GIVEN ENTRIES:
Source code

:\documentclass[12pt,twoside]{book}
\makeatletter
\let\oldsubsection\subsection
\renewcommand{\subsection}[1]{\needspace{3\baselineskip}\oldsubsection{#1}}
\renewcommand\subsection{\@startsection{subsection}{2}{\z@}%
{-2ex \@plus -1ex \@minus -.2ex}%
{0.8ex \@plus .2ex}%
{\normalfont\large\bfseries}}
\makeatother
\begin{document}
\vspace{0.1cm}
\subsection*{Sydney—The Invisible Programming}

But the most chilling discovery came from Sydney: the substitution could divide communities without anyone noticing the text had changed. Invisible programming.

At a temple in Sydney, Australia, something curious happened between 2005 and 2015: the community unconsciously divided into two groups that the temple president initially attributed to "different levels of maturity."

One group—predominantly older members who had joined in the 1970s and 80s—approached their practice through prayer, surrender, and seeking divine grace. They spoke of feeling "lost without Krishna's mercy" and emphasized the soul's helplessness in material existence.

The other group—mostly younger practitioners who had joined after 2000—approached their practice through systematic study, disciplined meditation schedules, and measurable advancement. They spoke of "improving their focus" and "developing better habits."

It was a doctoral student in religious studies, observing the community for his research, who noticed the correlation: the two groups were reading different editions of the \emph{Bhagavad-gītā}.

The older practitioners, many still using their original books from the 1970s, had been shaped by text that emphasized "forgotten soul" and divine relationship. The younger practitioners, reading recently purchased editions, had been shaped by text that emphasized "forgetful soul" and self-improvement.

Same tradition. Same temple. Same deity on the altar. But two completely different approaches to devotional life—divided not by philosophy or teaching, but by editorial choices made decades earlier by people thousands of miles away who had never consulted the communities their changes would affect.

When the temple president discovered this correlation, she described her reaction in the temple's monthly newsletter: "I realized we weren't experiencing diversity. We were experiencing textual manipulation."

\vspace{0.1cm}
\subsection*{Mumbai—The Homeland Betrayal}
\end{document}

WORK REQUEST: When a line in the data contains the string "were", copy that line.

RESPONSE AREA:
It was a doctoral student in religious studies, observing the community for his research, who noticed the correlation: the two groups were reading different editions of the \emph{Bhagavad-gītā}.
When the temple president discovered this correlation, she described her reaction in the temple's monthly newsletter: "I realized we weren't experiencing diversity. We were experiencing textual manipulation."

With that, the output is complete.